=== Records ===
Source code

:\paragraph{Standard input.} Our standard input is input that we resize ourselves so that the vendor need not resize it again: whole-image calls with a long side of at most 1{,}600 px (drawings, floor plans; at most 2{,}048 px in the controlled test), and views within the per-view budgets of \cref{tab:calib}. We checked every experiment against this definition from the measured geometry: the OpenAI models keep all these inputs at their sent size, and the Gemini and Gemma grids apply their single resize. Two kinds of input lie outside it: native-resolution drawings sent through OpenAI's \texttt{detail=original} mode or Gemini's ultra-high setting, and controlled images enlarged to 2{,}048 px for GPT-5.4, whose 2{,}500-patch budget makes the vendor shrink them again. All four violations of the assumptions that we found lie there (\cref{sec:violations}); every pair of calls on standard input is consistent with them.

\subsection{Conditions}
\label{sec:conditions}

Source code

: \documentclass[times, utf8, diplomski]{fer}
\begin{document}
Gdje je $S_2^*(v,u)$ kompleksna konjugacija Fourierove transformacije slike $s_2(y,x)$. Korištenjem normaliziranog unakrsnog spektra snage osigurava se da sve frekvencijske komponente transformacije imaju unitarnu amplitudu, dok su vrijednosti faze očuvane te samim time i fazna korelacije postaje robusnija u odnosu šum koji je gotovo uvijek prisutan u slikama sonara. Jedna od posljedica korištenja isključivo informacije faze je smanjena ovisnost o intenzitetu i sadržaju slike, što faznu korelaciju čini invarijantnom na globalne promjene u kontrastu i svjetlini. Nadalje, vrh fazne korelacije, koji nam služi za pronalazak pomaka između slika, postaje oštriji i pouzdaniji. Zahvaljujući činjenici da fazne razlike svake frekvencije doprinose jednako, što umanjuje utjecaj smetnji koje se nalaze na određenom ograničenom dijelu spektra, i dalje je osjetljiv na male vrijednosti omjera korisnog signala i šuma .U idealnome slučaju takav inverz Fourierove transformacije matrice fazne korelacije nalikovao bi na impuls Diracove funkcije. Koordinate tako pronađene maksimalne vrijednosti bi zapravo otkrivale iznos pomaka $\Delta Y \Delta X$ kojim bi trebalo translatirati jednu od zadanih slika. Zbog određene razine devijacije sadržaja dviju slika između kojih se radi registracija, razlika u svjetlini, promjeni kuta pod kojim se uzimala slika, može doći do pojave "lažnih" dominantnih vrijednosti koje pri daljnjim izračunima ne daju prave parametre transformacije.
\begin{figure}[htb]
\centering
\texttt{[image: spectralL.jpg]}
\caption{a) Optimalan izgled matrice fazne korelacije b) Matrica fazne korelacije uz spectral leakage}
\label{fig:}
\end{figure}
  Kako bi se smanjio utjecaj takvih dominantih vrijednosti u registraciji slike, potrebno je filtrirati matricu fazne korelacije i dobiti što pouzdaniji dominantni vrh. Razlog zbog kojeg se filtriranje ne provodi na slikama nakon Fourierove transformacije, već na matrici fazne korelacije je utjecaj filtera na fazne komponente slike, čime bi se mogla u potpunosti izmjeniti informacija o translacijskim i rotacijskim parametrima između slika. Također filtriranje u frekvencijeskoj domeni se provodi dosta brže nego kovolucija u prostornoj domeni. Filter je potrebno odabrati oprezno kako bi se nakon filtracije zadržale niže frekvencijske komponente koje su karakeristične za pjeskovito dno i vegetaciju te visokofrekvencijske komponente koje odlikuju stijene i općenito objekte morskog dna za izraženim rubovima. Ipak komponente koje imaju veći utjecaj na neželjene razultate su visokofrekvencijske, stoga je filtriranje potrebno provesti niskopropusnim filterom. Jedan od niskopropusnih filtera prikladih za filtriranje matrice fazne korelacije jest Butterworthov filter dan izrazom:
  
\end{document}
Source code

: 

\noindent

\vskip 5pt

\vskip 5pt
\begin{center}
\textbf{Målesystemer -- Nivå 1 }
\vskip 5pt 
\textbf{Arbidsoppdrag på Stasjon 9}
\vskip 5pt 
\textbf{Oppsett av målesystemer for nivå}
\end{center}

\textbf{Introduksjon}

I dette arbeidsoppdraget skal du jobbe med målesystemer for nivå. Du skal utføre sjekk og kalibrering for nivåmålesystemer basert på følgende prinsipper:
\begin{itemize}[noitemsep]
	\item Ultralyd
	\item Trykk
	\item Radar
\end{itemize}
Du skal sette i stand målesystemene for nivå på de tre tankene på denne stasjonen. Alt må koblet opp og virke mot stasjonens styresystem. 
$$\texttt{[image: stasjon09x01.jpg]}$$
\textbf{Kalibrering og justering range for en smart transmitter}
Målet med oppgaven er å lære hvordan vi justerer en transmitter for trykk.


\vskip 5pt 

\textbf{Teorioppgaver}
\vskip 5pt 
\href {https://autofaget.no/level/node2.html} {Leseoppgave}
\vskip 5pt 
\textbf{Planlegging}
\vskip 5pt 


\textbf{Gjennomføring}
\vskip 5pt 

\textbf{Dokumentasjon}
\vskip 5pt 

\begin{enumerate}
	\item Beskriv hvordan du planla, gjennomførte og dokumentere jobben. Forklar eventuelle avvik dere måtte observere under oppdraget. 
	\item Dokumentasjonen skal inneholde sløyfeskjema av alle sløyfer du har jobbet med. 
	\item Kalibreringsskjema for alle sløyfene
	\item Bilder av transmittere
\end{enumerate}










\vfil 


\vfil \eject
===
* **Work task**:
Copy every record above exactly as it appears.

* **Problem solution**:
Source code

:\paragraph{Standard input.} Our standard input is input that we resize ourselves so that the vendor need not resize it again: whole-image calls with a long side of at most 1{,}600 px (drawings, floor plans; at most 2{,}048 px in the controlled test), and views within the per-view budgets of \cref{tab:calib}. We checked every experiment against this definition from the measured geometry: the OpenAI models keep all these inputs at their sent size, and the Gemini and Gemma grids apply their single resize. Two kinds of input lie outside it: native-resolution drawings sent through OpenAI's \texttt{detail=original} mode or Gemini's ultra-high setting, and controlled images enlarged to 2{,}048 px for GPT-5.4, whose 2{,}500-patch budget makes the vendor shrink them again. All four violations of the assumptions that we found lie there (\cref{sec:violations}); every pair of calls on standard input is consistent with them.

\subsection{Conditions}
\label{sec:conditions}

Source code

: \documentclass[times, utf8, diplomski]{fer}
\begin{document}
Gdje je $S_2^*(v,u)$ kompleksna konjugacija Fourierove transformacije slike $s_2(y,x)$. Korištenjem normaliziranog unakrsnog spektra snage osigurava se da sve frekvencijske komponente transformacije imaju unitarnu amplitudu, dok su vrijednosti faze očuvane te samim time i fazna korelacije postaje robusnija u odnosu šum koji je gotovo uvijek prisutan u slikama sonara. Jedna od posljedica korištenja isključivo informacije faze je smanjena ovisnost o intenzitetu i sadržaju slike, što faznu korelaciju čini invarijantnom na globalne promjene u kontrastu i svjetlini. Nadalje, vrh fazne korelacije, koji nam služi za pronalazak pomaka između slika, postaje oštriji i pouzdaniji. Zahvaljujući činjenici da fazne razlike svake frekvencije doprinose jednako, što umanjuje utjecaj smetnji koje se nalaze na određenom ograničenom dijelu spektra, i dalje je osjetljiv na male vrijednosti omjera korisnog signala i šuma .U idealnome slučaju takav inverz Fourierove transformacije matrice fazne korelacije nalikovao bi na impuls Diracove funkcije. Koordinate tako pronađene maksimalne vrijednosti bi zapravo otkrivale iznos pomaka $\Delta Y \Delta X$ kojim bi trebalo translatirati jednu od zadanih slika. Zbog određene razine devijacije sadržaja dviju slika između kojih se radi registracija, razlika u svjetlini, promjeni kuta pod kojim se uzimala slika, može doći do pojave "lažnih" dominantnih vrijednosti koje pri daljnjim izračunima ne daju prave parametre transformacije.
\begin{figure}[htb]
\centering
\texttt{[image: spectralL.jpg]}
\caption{a) Optimalan izgled matrice fazne korelacije b) Matrica fazne korelacije uz spectral leakage}
\label{fig:}
\end{figure}
  Kako bi se smanjio utjecaj takvih dominantih vrijednosti u registraciji slike, potrebno je filtrirati matricu fazne korelacije i dobiti što pouzdaniji dominantni vrh. Razlog zbog kojeg se filtriranje ne provodi na slikama nakon Fourierove transformacije, već na matrici fazne korelacije je utjecaj filtera na fazne komponente slike, čime bi se mogla u potpunosti izmjeniti informacija o translacijskim i rotacijskim parametrima između slika. Također filtriranje u frekvencijeskoj domeni se provodi dosta brže nego kovolucija u prostornoj domeni. Filter je potrebno odabrati oprezno kako bi se nakon filtracije zadržale niže frekvencijske komponente koje su karakeristične za pjeskovito dno i vegetaciju te visokofrekvencijske komponente koje odlikuju stijene i općenito objekte morskog dna za izraženim rubovima. Ipak komponente koje imaju veći utjecaj na neželjene razultate su visokofrekvencijske, stoga je filtriranje potrebno provesti niskopropusnim filterom. Jedan od niskopropusnih filtera prikladih za filtriranje matrice fazne korelacije jest Butterworthov filter dan izrazom:
  
\end{document}
Source code

: 

\noindent

\vskip 5pt

\vskip 5pt
\begin{center}
\textbf{Målesystemer -- Nivå 1 }
\vskip 5pt 
\textbf{Arbidsoppdrag på Stasjon 9}
\vskip 5pt 
\textbf{Oppsett av målesystemer for nivå}
\end{center}

\textbf{Introduksjon}

I dette arbeidsoppdraget skal du jobbe med målesystemer for nivå. Du skal utføre sjekk og kalibrering for nivåmålesystemer basert på følgende prinsipper:
\begin{itemize}[noitemsep]
	\item Ultralyd
	\item Trykk
	\item Radar
\end{itemize}
Du skal sette i stand målesystemene for nivå på de tre tankene på denne stasjonen. Alt må koblet opp og virke mot stasjonens styresystem. 
$$\texttt{[image: stasjon09x01.jpg]}$$
\textbf{Kalibrering og justering range for en smart transmitter}
Målet med oppgaven er å lære hvordan vi justerer en transmitter for trykk.


\vskip 5pt 

\textbf{Teorioppgaver}
\vskip 5pt 
\href {https://autofaget.no/level/node2.html} {Leseoppgave}
\vskip 5pt 
\textbf{Planlegging}
\vskip 5pt 


\textbf{Gjennomføring}
\vskip 5pt 

\textbf{Dokumentasjon}
\vskip 5pt 

\begin{enumerate}
	\item Beskriv hvordan du planla, gjennomførte og dokumentere jobben. Forklar eventuelle avvik dere måtte observere under oppdraget. 
	\item Dokumentasjonen skal inneholde sløyfeskjema av alle sløyfer du har jobbet med. 
	\item Kalibreringsskjema for alle sløyfene
	\item Bilder av transmittere
\end{enumerate}










\vfil 


\vfil \eject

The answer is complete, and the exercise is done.